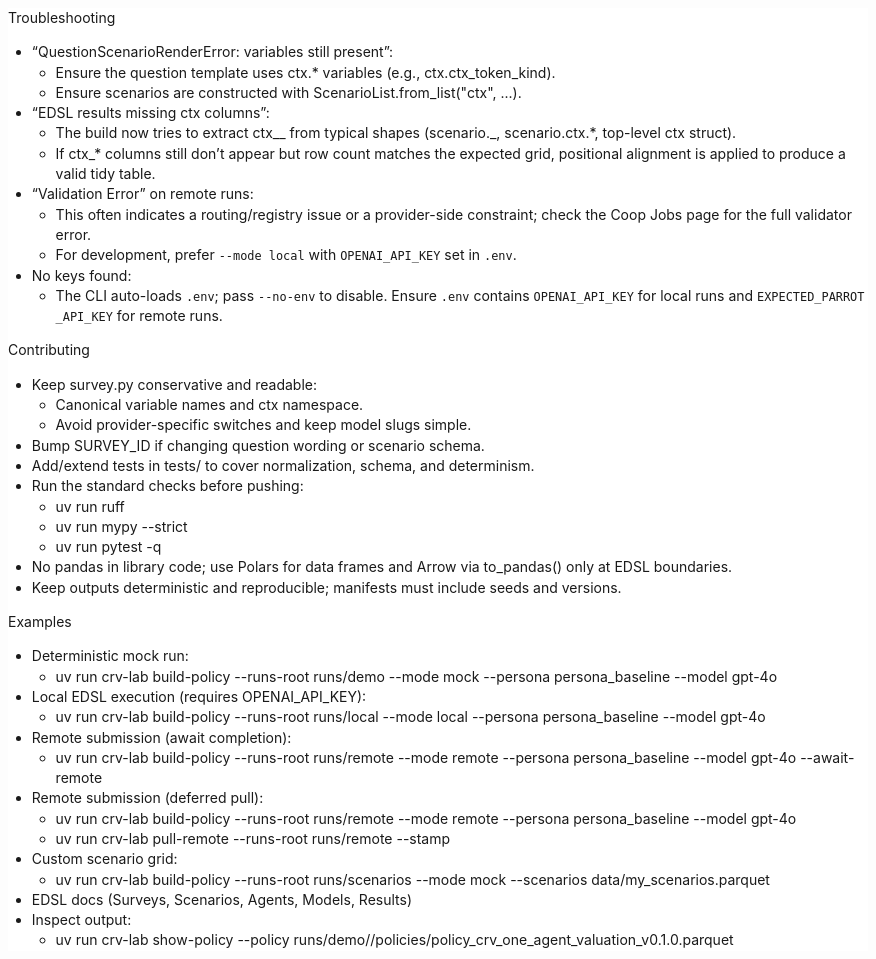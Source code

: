 Troubleshooting

- “QuestionScenarioRenderError: variables still present”:
  - Ensure the question template uses ctx.\* variables (e.g., ctx.ctx_token_kind).
  - Ensure scenarios are constructed with ScenarioList.from_list("ctx", ...).
- “EDSL results missing ctx columns”:
  - The build now tries to extract ctx\__ from typical shapes (scenario._, scenario.ctx.\*, top-level ctx struct).
  - If ctx\_\* columns still don’t appear but row count matches the expected grid, positional alignment is applied to produce a valid tidy table.
- “Validation Error” on remote runs:
  - This often indicates a routing/registry issue or a provider-side constraint; check the Coop Jobs page for the full validator error.
  - For development, prefer `--mode local` with `OPENAI_API_KEY` set in `.env`.
- No keys found:
  - The CLI auto-loads `.env`; pass `--no-env` to disable. Ensure `.env` contains `OPENAI_API_KEY` for local runs and `EXPECTED_PARROT_API_KEY` for remote runs.

Contributing

- Keep survey.py conservative and readable:
  - Canonical variable names and ctx namespace.
  - Avoid provider-specific switches and keep model slugs simple.
- Bump SURVEY_ID if changing question wording or scenario schema.
- Add/extend tests in tests/ to cover normalization, schema, and determinism.
- Run the standard checks before pushing:
  - uv run ruff
  - uv run mypy --strict
  - uv run pytest -q
- No pandas in library code; use Polars for data frames and Arrow via to_pandas() only at EDSL boundaries.
- Keep outputs deterministic and reproducible; manifests must include seeds and versions.

Examples

- Deterministic mock run:
  - uv run crv-lab build-policy --runs-root runs/demo --mode mock --persona persona_baseline --model gpt-4o
- Local EDSL execution (requires OPENAI_API_KEY):
  - uv run crv-lab build-policy --runs-root runs/local --mode local --persona persona_baseline --model gpt-4o
- Remote submission (await completion):
  - uv run crv-lab build-policy --runs-root runs/remote --mode remote --persona persona_baseline --model gpt-4o --await-remote
- Remote submission (deferred pull):
  - uv run crv-lab build-policy --runs-root runs/remote --mode remote --persona persona_baseline --model gpt-4o
  - uv run crv-lab pull-remote --runs-root runs/remote --stamp <STAMP>
- Custom scenario grid:
  - uv run crv-lab build-policy --runs-root runs/scenarios --mode mock --scenarios data/my_scenarios.parquet
- EDSL docs (Surveys, Scenarios, Agents, Models, Results)
- Inspect output:
  - uv run crv-lab show-policy --policy runs/demo/<STAMP>/policies/policy_crv_one_agent_valuation_v0.1.0.parquet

Directions for this task —
Copy every line of the listing that contains the word "root".

Reply to the exercise —
  - uv run crv-lab build-policy --runs-root runs/demo --mode mock --persona persona_baseline --model gpt-4o
  - uv run crv-lab build-policy --runs-root runs/local --mode local --persona persona_baseline --model gpt-4o
  - uv run crv-lab build-policy --runs-root runs/remote --mode remote --persona persona_baseline --model gpt-4o --await-remote
  - uv run crv-lab build-policy --runs-root runs/remote --mode remote --persona persona_baseline --model gpt-4o
  - uv run crv-lab pull-remote --runs-root runs/remote --stamp <STAMP>
  - uv run crv-lab build-policy --runs-root runs/scenarios --mode mock --scenarios data/my_scenarios.parquet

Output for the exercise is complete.